Denmark plans to cull millions of mink across more than 1,000 farms after finding a mutated form of SARS-CoV-2, the virus that causes Covid-19, that can spread to humans and potentially undermine the efficacy of a future vaccine.

Danish prime minister Mette Frederiksen, speaking at a press conference Wednesday, said 12 people have already been infected with the mutated virus and the mink are now deemed a public health risk.

“We have a great responsibility toward our own population, but with the mutation that has now been found, we have an even greater responsibility for the rest of the world as well,” Frederiksen said. “The mutated virus in mink may pose a risk to the effectiveness of a future vaccine [and it] risks being spread from Denmark to other countries.”
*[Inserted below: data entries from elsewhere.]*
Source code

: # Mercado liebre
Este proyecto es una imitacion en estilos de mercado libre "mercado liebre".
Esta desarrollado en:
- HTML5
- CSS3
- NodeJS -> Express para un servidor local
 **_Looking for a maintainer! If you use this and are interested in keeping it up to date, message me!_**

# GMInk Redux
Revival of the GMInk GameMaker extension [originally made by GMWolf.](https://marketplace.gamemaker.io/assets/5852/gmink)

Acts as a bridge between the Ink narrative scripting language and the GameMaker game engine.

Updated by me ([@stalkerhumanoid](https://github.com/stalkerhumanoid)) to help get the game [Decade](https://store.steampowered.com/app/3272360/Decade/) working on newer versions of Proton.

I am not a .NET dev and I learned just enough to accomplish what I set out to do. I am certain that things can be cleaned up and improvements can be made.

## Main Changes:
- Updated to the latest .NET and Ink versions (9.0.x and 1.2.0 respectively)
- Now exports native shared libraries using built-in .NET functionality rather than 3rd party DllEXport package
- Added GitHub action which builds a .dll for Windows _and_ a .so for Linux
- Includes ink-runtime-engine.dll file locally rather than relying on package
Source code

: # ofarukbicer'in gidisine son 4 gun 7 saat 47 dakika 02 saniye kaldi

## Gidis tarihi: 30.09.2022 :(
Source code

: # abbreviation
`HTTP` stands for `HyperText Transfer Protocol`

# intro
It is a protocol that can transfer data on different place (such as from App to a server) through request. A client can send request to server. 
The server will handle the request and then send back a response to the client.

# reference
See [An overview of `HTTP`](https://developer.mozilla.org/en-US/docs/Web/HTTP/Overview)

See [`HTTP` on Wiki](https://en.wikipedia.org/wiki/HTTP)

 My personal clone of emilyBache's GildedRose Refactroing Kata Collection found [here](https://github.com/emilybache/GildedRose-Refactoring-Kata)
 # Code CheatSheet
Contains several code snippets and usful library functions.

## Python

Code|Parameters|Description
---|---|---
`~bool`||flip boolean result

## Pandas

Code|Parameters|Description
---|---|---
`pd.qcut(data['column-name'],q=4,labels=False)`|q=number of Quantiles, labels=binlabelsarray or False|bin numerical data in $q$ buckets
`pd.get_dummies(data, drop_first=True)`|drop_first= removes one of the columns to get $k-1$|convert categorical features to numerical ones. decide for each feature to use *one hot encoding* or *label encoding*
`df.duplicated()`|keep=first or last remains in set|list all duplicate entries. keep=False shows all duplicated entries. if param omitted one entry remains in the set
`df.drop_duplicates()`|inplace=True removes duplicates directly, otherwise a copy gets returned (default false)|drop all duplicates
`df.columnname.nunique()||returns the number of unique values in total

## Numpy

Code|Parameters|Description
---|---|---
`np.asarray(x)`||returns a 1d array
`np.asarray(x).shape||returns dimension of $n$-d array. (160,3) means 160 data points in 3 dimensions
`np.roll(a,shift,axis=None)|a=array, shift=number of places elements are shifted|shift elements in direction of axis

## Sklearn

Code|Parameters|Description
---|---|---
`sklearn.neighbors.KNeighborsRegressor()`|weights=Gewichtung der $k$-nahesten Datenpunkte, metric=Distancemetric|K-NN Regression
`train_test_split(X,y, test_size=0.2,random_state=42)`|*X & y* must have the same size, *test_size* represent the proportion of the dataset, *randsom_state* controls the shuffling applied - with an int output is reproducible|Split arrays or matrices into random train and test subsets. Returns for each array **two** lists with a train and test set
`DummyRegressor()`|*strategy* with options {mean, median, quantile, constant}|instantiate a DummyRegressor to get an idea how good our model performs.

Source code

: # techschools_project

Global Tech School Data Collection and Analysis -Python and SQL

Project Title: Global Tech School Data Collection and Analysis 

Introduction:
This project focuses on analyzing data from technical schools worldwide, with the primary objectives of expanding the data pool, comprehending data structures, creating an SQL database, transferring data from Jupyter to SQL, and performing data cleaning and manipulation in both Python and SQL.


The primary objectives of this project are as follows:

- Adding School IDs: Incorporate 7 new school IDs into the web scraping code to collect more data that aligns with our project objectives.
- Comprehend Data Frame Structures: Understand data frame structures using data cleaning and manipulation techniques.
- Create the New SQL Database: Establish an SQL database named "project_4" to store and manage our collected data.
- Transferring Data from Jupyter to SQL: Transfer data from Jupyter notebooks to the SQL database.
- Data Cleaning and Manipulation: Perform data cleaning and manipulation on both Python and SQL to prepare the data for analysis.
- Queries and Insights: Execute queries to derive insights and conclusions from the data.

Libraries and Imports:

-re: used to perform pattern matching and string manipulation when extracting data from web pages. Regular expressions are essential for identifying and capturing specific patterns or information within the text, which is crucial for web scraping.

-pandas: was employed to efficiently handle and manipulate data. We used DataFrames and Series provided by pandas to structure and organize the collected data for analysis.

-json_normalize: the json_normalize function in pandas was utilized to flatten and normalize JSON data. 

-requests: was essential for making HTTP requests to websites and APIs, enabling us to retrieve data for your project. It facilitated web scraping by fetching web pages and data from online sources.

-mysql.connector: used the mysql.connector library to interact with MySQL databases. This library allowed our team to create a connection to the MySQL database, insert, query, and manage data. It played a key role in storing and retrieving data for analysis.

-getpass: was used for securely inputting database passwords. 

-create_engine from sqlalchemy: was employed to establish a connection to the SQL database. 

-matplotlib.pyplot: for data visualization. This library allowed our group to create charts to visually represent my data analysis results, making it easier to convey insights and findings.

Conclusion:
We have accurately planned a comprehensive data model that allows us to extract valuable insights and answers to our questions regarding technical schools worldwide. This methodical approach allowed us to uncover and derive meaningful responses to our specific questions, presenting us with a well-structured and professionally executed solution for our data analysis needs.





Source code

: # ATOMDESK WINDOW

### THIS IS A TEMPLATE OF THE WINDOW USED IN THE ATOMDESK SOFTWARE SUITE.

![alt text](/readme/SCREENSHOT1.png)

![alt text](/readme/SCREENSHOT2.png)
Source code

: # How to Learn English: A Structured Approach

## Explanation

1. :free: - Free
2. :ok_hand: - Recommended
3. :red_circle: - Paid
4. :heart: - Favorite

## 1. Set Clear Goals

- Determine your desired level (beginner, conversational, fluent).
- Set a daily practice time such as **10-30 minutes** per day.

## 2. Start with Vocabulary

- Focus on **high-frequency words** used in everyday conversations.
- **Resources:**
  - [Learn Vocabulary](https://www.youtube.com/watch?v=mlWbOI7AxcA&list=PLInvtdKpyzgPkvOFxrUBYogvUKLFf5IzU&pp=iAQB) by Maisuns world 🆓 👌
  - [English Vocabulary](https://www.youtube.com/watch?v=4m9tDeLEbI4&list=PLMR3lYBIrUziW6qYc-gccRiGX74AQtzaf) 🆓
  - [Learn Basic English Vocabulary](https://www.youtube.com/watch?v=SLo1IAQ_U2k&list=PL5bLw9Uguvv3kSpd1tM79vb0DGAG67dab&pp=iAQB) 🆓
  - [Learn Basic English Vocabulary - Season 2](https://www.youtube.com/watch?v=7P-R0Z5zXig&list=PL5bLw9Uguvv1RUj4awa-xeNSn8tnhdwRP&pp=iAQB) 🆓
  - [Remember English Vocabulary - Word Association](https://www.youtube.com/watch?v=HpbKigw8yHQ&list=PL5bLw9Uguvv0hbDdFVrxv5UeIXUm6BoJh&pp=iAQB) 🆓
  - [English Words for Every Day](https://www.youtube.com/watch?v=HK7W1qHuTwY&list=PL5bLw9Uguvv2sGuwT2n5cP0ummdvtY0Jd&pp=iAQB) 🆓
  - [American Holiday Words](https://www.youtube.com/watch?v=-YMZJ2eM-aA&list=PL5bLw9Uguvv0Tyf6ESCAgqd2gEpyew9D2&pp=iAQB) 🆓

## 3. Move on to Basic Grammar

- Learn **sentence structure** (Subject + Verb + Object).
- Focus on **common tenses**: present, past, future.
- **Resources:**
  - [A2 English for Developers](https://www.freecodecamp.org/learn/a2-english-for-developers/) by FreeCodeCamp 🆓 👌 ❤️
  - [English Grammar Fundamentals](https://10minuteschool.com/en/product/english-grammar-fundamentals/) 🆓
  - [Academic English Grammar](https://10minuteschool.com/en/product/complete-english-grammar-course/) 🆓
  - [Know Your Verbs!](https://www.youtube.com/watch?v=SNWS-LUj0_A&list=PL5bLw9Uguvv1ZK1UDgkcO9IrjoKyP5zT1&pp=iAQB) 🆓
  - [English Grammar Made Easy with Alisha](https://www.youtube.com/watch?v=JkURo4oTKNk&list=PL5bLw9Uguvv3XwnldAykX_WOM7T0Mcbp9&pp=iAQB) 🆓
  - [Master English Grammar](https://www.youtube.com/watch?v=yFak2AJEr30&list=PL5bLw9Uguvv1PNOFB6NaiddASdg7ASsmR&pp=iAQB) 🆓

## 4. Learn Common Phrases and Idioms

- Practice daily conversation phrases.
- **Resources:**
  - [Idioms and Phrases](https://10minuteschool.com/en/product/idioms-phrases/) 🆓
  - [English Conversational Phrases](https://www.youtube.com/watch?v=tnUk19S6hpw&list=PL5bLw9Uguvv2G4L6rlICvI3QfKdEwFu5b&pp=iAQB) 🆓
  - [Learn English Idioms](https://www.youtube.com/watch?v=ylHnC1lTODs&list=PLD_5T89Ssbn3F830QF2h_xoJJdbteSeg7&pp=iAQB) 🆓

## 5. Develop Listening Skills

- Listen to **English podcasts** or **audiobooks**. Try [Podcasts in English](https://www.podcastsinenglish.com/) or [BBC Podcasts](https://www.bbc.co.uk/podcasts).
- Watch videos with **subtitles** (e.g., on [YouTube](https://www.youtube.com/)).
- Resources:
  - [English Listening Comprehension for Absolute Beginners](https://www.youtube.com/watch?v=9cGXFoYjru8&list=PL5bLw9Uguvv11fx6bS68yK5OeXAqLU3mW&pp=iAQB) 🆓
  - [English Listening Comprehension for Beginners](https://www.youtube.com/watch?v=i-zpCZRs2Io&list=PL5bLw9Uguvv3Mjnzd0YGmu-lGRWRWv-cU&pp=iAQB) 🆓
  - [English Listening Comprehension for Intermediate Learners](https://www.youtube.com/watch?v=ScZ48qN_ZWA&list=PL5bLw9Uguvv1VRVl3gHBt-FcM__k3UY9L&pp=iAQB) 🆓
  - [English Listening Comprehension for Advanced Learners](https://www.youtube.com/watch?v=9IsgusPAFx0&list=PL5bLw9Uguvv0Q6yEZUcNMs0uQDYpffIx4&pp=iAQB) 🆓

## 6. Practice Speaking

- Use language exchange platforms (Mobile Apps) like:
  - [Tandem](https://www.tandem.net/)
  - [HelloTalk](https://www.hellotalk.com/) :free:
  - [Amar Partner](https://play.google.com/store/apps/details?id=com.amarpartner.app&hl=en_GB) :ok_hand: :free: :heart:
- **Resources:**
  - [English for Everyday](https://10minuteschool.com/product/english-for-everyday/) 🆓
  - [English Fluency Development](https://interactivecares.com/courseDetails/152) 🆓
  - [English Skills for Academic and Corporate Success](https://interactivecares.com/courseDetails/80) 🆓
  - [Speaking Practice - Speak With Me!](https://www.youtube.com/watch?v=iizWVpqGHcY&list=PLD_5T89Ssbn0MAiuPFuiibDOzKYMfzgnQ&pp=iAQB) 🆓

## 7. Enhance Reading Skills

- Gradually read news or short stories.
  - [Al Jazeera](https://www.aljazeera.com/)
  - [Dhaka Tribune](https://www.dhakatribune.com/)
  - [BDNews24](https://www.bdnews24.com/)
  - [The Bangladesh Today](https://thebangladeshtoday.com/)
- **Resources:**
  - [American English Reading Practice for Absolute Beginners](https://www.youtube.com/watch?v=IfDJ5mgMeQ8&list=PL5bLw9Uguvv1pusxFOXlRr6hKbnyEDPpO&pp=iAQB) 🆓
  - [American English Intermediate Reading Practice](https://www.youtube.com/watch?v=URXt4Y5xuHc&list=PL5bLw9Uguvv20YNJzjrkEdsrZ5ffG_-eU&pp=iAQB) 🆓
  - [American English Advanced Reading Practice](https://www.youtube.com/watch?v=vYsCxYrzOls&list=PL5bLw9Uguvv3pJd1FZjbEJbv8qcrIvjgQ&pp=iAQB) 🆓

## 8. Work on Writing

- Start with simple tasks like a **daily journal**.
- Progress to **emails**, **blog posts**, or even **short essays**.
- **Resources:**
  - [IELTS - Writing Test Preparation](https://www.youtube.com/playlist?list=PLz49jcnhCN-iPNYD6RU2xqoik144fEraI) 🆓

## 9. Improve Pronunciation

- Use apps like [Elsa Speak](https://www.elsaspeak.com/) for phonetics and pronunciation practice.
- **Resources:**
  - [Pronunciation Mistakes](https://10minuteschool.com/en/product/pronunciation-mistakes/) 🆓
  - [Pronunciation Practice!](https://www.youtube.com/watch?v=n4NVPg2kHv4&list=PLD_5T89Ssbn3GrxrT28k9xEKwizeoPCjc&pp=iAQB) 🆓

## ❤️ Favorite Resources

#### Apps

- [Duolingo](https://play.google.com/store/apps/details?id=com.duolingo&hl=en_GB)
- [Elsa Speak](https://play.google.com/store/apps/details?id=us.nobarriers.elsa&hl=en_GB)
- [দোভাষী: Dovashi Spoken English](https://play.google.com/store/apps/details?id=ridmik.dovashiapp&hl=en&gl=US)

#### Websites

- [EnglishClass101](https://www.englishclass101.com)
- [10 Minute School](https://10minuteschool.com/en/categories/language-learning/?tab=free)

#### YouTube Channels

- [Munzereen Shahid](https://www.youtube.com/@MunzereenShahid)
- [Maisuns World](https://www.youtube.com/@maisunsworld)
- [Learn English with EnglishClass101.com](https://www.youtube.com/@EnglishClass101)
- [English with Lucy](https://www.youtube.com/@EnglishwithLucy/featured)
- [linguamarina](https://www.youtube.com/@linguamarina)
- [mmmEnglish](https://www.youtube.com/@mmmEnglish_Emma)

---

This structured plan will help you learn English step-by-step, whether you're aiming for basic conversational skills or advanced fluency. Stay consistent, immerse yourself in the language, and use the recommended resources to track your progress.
Denmark, one of the world’s largest producers of mink fur, raises between 15 million to 17 million of the animals for export markets such as China and Hong Kong, where fur continues to do brisk trade despite the growing anti-fur zeitgeist in the West. According to the latest figures from the Danish Veterinary and Food Administration, a total of 207 out of the country’s 1,139 fur farms have confirmed Covid-19 infections.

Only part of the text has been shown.